Deep models are used for molecular property prediction, yet they are often difficult to interpret and may rely on spurious context rather than causal structure, which reduces reliability under distribution shift and harms predictive performance. We introduce CLaP (Causal Layerwise Peeling), a framework that separates causal signal from context in a layerwise manner and integrates diverse graph representations of molecules. At each layer, a causal block performs a soft split into causal and non-causal branches, fuses causal evidence across modalities, and progressively removes batch-coupled context to focus on label-relevant structure, thereby limiting shortcut signals and stabilizing layerwise refinement.
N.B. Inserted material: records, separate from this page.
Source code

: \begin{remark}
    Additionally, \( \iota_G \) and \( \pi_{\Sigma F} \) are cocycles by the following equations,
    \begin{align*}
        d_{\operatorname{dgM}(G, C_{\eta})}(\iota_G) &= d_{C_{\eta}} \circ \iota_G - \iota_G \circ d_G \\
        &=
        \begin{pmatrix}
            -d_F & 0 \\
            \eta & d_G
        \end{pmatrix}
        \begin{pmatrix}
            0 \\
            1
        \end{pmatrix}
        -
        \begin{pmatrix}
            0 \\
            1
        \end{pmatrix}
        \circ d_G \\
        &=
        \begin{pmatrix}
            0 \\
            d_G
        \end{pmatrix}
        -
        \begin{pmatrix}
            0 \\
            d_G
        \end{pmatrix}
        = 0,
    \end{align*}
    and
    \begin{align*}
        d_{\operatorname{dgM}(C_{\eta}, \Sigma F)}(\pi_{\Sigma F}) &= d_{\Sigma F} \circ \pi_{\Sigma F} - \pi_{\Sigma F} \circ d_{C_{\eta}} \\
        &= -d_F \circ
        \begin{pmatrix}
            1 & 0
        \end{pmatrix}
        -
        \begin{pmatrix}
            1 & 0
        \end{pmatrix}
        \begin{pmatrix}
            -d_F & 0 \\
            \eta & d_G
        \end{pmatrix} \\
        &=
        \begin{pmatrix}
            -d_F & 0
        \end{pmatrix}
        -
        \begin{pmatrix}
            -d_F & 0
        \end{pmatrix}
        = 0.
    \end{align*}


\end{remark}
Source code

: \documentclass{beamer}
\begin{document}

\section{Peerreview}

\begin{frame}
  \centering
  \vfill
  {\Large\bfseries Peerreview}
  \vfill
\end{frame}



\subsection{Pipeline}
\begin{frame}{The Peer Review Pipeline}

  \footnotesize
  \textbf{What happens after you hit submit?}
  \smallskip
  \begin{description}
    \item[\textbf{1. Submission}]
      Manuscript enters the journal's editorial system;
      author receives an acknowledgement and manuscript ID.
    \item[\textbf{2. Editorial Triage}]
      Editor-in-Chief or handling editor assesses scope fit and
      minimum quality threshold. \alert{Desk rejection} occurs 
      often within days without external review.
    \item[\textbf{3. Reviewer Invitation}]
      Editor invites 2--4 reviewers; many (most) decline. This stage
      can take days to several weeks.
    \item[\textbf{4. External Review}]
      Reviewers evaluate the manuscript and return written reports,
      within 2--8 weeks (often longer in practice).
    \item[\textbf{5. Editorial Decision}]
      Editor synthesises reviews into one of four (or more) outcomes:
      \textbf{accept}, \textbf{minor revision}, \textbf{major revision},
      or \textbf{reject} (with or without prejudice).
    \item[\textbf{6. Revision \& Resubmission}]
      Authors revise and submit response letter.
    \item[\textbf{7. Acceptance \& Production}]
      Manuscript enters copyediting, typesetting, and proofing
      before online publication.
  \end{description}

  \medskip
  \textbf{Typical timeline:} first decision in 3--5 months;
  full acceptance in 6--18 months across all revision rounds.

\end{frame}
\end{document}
Across four molecular benchmarks, CLaP consistently improves MAE, MSE, and $R^2$ over competitive baselines. The model also produces atom-level causal saliency maps that highlight substructures responsible for predictions, providing actionable guidance for targeted molecular edits. Case studies confirm the accuracy of these maps and their alignment with chemical intuition. By peeling context from cause at every layer, the model yields predictors that are both accurate and interpretable for molecular design.

Figures (13)

• Figure 1: The original molecule in this illustrative example is iteratively “peeled” across layers. At shallow layers (layer 1), attribution underpeels and overweighs the carbon backbone. At the optimal layer, causal weights concentrate on the nitro group, yielding chemically plausible solubility drivers. Deeper peeling begins to smear attribution across the backbone, reflecting over-peeling in practice.
• Figure 2: Overview of the causal layerwise peeling architecture for $L=2$ layers.
• Figure 3: Performance comparison across four molecular property datasets.
• Figure 3: Test $R^2$ under $\mathsf{do}(E)$ via re-batching.
• Figure 5: Layer-wise attribution maps in the multimodality setting across four benchmark datasets. Each row corresponds to a dataset and the molecular property of interest, indicated by the green arrow on the left. Three regimes are shown: under-peeling (left), optimal (center), and over-peeling (right). Atom-level contributions are highlighted with red atoms representing features most attributed to increasing the target property and blue atoms representing less contributing features. Optimal peeling yields clearer and more interpretable attribution compared to under- and over-peeling.